Apart from the images, output the data below exactly.

:::

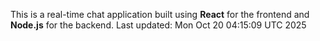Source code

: This is a real-time chat application built using **React** for the frontend and **Node.js** for the backend.
Last updated: Mon Oct 20 04:15:09 UTC 2025
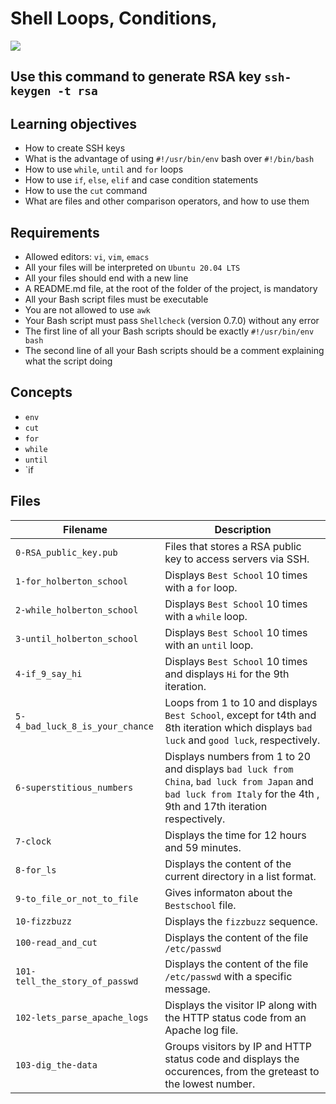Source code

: # Shell Loops, Conditions,
![](https://phoenixnap.com/kb/wp-content/uploads/2021/12/individual.sh-for-loop-script.png)

## Use this command to generate RSA key `ssh-keygen -t rsa`

## Learning objectives

- How to create SSH keys
- What is the advantage of using `#!/usr/bin/env` bash over `#!/bin/bash`
- How to use `while`, `until` and `for` loops
- How to use `if`, `else`, `elif` and case condition statements
- How to use the `cut` command
- What are files and other comparison operators, and how to use them

## Requirements

- Allowed editors: `vi`, `vim`, `emacs`
- All your files will be interpreted on `Ubuntu 20.04 LTS`
- All your files should end with a new line
- A README.md file, at the root of the folder of the project, is mandatory
- All your Bash script files must be executable
- You are not allowed to use `awk`
- Your Bash script must pass `Shellcheck` (version 0.7.0) without any error
- The first line of all your Bash scripts should be exactly `#!/usr/bin/env bash`
- The second line of all your Bash scripts should be a comment explaining what the script doing

## Concepts

- `env`
- `cut`
- `for`
- `while`
- `until`
- `if

## Files
| Filename | Description |
| -------- | ----------- |
| `0-RSA_public_key.pub` | Files that stores a RSA public key to access servers via SSH.|
| `1-for_holberton_school` | Displays `Best School` 10 times with a `for` loop.|
| `2-while_holberton_school` | Displays `Best School` 10 times with a `while` loop.|
| `3-until_holberton_school` | Displays `Best School` 10 times with an `until` loop.|
| `4-if_9_say_hi` | Displays `Best School` 10 times and displays `Hi` for the 9th iteration.|
| `5-4_bad_luck_8_is_your_chance` | Loops from 1 to 10 and displays `Best School`, except for t4th and 8th iteration which displays `bad luck` and `good luck`, respectively.|
| `6-superstitious_numbers` | Displays numbers from 1 to 20 and displays `bad luck from China`, `bad luck from Japan` and `bad luck from Italy` for the 4th , 9th and 17th iteration respectively.|
| `7-clock` | Displays the time for 12 hours and 59 minutes.|
| `8-for_ls` | Displays the content of the current directory in a list format.|
| `9-to_file_or_not_to_file` | Gives informaton about the `Bestschool` file.|
| `10-fizzbuzz` | Displays the `fizzbuzz` sequence.|
| `100-read_and_cut` | Displays the content of the file `/etc/passwd`|
| `101-tell_the_story_of_passwd` | Displays the content of the file `/etc/passwd` with a specific message.|
| `102-lets_parse_apache_logs` | Displays the visitor IP along with the HTTP status code from an Apache log file.|
| `103-dig_the-data` | Groups visitors by IP and HTTP status code and displays the occurences, from the greteast to the lowest number.|`
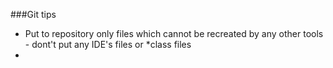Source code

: ###Git tips
- Put to repository only files which cannot be recreated by any other tools - dont't put any IDE's files or *class files
- 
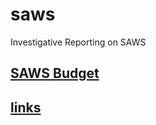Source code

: # saws
Investigative Reporting on SAWS

## [SAWS Budget](docs/sheridan_press_2023-07-05.pdf)
## [links](links.md)
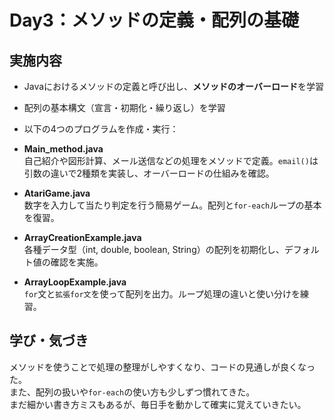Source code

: # Day3：メソッドの定義・配列の基礎

## 実施内容
- Javaにおけるメソッドの定義と呼び出し、**メソッドのオーバーロード**を学習
- 配列の基本構文（宣言・初期化・繰り返し）を学習
- 以下の4つのプログラムを作成・実行：

- **Main_method.java**  
  自己紹介や図形計算、メール送信などの処理をメソッドで定義。`email()`は引数の違いで2種類を実装し、オーバーロードの仕組みを確認。

- **AtariGame.java**  
  数字を入力して当たり判定を行う簡易ゲーム。配列と`for-each`ループの基本を復習。

- **ArrayCreationExample.java**  
  各種データ型（int, double, boolean, String）の配列を初期化し、デフォルト値の確認を実施。

- **ArrayLoopExample.java**  
  `for`文と`拡張for文`を使って配列を出力。ループ処理の違いと使い分けを練習。

## 学び・気づき
メソッドを使うことで処理の整理がしやすくなり、コードの見通しが良くなった。  
また、配列の扱いや`for-each`の使い方も少しずつ慣れてきた。  
まだ細かい書き方ミスもあるが、毎日手を動かして確実に覚えていきたい。
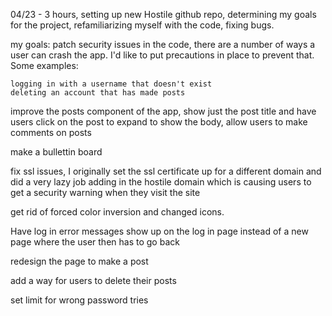 04/23 - 3 hours, setting up new Hostile github repo, determining my goals for the project, refamiliarizing myself with the code, fixing bugs.

my goals:
patch security issues in the code, there are a number of ways a user can crash the app. I'd like to put precautions in place to prevent that. Some examples:

    logging in with a username that doesn't exist
    deleting an account that has made posts

improve the posts component of the app, show just the post title and have users click on the post to expand to show the body, allow users to make comments on posts

make a bullettin board

fix ssl issues, I originally set the ssl certificate up for a different domain and did a very lazy job adding in the hostile domain which is causing users to get a security warning when they visit the site

get rid of forced color inversion and changed icons.

Have log in error messages show up on the log in page instead of a new page where the user then has to go back

redesign the page to make a post

add a way for users to delete their posts

set limit for wrong password tries

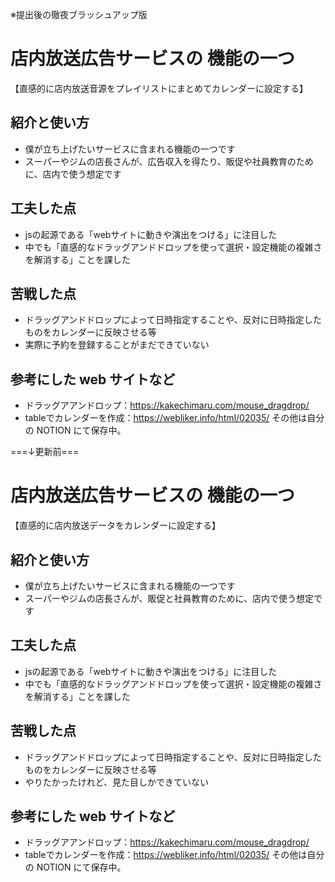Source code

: ※提出後の徹夜ブラッシュアップ版
# 店内放送広告サービスの 機能の一つ
【直感的に店内放送音源をプレイリストにまとめてカレンダーに設定する】
## 紹介と使い方
- 僕が立ち上げたいサービスに含まれる機能の一つです
- スーパーやジムの店長さんが、広告収入を得たり、販促や社員教育のために、店内で使う想定です 
## 工夫した点
- jsの起源である「webサイトに動きや演出をつける」に注目した
- 中でも「直感的なドラッグアンドドロップを使って選択・設定機能の複雑さを解消する」ことを課した

## 苦戦した点
- ドラッグアンドドロップによって日時指定することや、反対に日時指定したものをカレンダーに反映させる等
- 実際に予約を登録することがまだできていない

## 参考にした web サイトなど
- ドラッグアアンドロップ：https://kakechimaru.com/mouse_dragdrop/
- tableでカレンダーを作成：https://webliker.info/html/02035/
  その他は自分の NOTION にて保存中。


===↓更新前===

# 店内放送広告サービスの 機能の一つ
【直感的に店内放送データをカレンダーに設定する】
## 紹介と使い方
- 僕が立ち上げたいサービスに含まれる機能の一つです
- スーパーやジムの店長さんが、販促と社員教育のために、店内で使う想定です 
## 工夫した点
- jsの起源である「webサイトに動きや演出をつける」に注目した
- 中でも「直感的なドラッグアンドドロップを使って選択・設定機能の複雑さを解消する」ことを課した

## 苦戦した点
- ドラッグアンドドロップによって日時指定することや、反対に日時指定したものをカレンダーに反映させる等
- やりたかったけれど、見た目しかできていない

## 参考にした web サイトなど
- ドラッグアアンドロップ：https://kakechimaru.com/mouse_dragdrop/
- tableでカレンダーを作成：https://webliker.info/html/02035/
  その他は自分の NOTION にて保存中。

:::

ANSWER SECTION -
Source code

: This is a real-time chat application built using **React** for the frontend and **Node.js** for the backend.
Last updated: Mon Oct 20 04:15:09 UTC 2025
Source code

: # Shell Loops, Conditions,
![](https://phoenixnap.com/kb/wp-content/uploads/2021/12/individual.sh-for-loop-script.png)

## Use this command to generate RSA key `ssh-keygen -t rsa`

## Learning objectives

- How to create SSH keys
- What is the advantage of using `#!/usr/bin/env` bash over `#!/bin/bash`
- How to use `while`, `until` and `for` loops
- How to use `if`, `else`, `elif` and case condition statements
- How to use the `cut` command
- What are files and other comparison operators, and how to use them

## Requirements

- Allowed editors: `vi`, `vim`, `emacs`
- All your files will be interpreted on `Ubuntu 20.04 LTS`
- All your files should end with a new line
- A README.md file, at the root of the folder of the project, is mandatory
- All your Bash script files must be executable
- You are not allowed to use `awk`
- Your Bash script must pass `Shellcheck` (version 0.7.0) without any error
- The first line of all your Bash scripts should be exactly `#!/usr/bin/env bash`
- The second line of all your Bash scripts should be a comment explaining what the script doing

## Concepts

- `env`
- `cut`
- `for`
- `while`
- `until`
- `if

## Files
| Filename | Description |
| -------- | ----------- |
| `0-RSA_public_key.pub` | Files that stores a RSA public key to access servers via SSH.|
| `1-for_holberton_school` | Displays `Best School` 10 times with a `for` loop.|
| `2-while_holberton_school` | Displays `Best School` 10 times with a `while` loop.|
| `3-until_holberton_school` | Displays `Best School` 10 times with an `until` loop.|
| `4-if_9_say_hi` | Displays `Best School` 10 times and displays `Hi` for the 9th iteration.|
| `5-4_bad_luck_8_is_your_chance` | Loops from 1 to 10 and displays `Best School`, except for t4th and 8th iteration which displays `bad luck` and `good luck`, respectively.|
| `6-superstitious_numbers` | Displays numbers from 1 to 20 and displays `bad luck from China`, `bad luck from Japan` and `bad luck from Italy` for the 4th , 9th and 17th iteration respectively.|
| `7-clock` | Displays the time for 12 hours and 59 minutes.|
| `8-for_ls` | Displays the content of the current directory in a list format.|
| `9-to_file_or_not_to_file` | Gives informaton about the `Bestschool` file.|
| `10-fizzbuzz` | Displays the `fizzbuzz` sequence.|
| `100-read_and_cut` | Displays the content of the file `/etc/passwd`|
| `101-tell_the_story_of_passwd` | Displays the content of the file `/etc/passwd` with a specific message.|
| `102-lets_parse_apache_logs` | Displays the visitor IP along with the HTTP status code from an Apache log file.|
| `103-dig_the-data` | Groups visitors by IP and HTTP status code and displays the occurences, from the greteast to the lowest number.|`
Source code

: ###Git tips
- Put to repository only files which cannot be recreated by any other tools - dont't put any IDE's files or *class files
- 
Source code

: # saws
Investigative Reporting on SAWS

## [SAWS Budget](docs/sheridan_press_2023-07-05.pdf)
## [links](links.md)
Source code

: # Day3：メソッドの定義・配列の基礎

## 実施内容
- Javaにおけるメソッドの定義と呼び出し、**メソッドのオーバーロード**を学習
- 配列の基本構文（宣言・初期化・繰り返し）を学習
- 以下の4つのプログラムを作成・実行：

- **Main_method.java**  
  自己紹介や図形計算、メール送信などの処理をメソッドで定義。`email()`は引数の違いで2種類を実装し、オーバーロードの仕組みを確認。

- **AtariGame.java**  
  数字を入力して当たり判定を行う簡易ゲーム。配列と`for-each`ループの基本を復習。

- **ArrayCreationExample.java**  
  各種データ型（int, double, boolean, String）の配列を初期化し、デフォルト値の確認を実施。

- **ArrayLoopExample.java**  
  `for`文と`拡張for文`を使って配列を出力。ループ処理の違いと使い分けを練習。

## 学び・気づき
メソッドを使うことで処理の整理がしやすくなり、コードの見通しが良くなった。  
また、配列の扱いや`for-each`の使い方も少しずつ慣れてきた。  
まだ細かい書き方ミスもあるが、毎日手を動かして確実に覚えていきたい。
 04/23 - 3 hours, setting up new Hostile github repo, determining my goals for the project, refamiliarizing myself with the code, fixing bugs.

my goals:
patch security issues in the code, there are a number of ways a user can crash the app. I'd like to put precautions in place to prevent that. Some examples:

    logging in with a username that doesn't exist
    deleting an account that has made posts

improve the posts component of the app, show just the post title and have users click on the post to expand to show the body, allow users to make comments on posts

make a bullettin board

fix ssl issues, I originally set the ssl certificate up for a different domain and did a very lazy job adding in the hostile domain which is causing users to get a security warning when they visit the site

get rid of forced color inversion and changed icons.

Have log in error messages show up on the log in page instead of a new page where the user then has to go back

redesign the page to make a post

add a way for users to delete their posts

set limit for wrong password tries

Source code

: ※提出後の徹夜ブラッシュアップ版
# 店内放送広告サービスの 機能の一つ
【直感的に店内放送音源をプレイリストにまとめてカレンダーに設定する】
## 紹介と使い方
- 僕が立ち上げたいサービスに含まれる機能の一つです
- スーパーやジムの店長さんが、広告収入を得たり、販促や社員教育のために、店内で使う想定です 
## 工夫した点
- jsの起源である「webサイトに動きや演出をつける」に注目した
- 中でも「直感的なドラッグアンドドロップを使って選択・設定機能の複雑さを解消する」ことを課した

## 苦戦した点
- ドラッグアンドドロップによって日時指定することや、反対に日時指定したものをカレンダーに反映させる等
- 実際に予約を登録することがまだできていない

## 参考にした web サイトなど
- ドラッグアアンドロップ：https://kakechimaru.com/mouse_dragdrop/
- tableでカレンダーを作成：https://webliker.info/html/02035/
  その他は自分の NOTION にて保存中。


===↓更新前===

# 店内放送広告サービスの 機能の一つ
【直感的に店内放送データをカレンダーに設定する】
## 紹介と使い方
- 僕が立ち上げたいサービスに含まれる機能の一つです
- スーパーやジムの店長さんが、販促と社員教育のために、店内で使う想定です 
## 工夫した点
- jsの起源である「webサイトに動きや演出をつける」に注目した
- 中でも「直感的なドラッグアンドドロップを使って選択・設定機能の複雑さを解消する」ことを課した

## 苦戦した点
- ドラッグアンドドロップによって日時指定することや、反対に日時指定したものをカレンダーに反映させる等
- やりたかったけれど、見た目しかできていない

## 参考にした web サイトなど
- ドラッグアアンドロップ：https://kakechimaru.com/mouse_dragdrop/
- tableでカレンダーを作成：https://webliker.info/html/02035/
  その他は自分の NOTION にて保存中。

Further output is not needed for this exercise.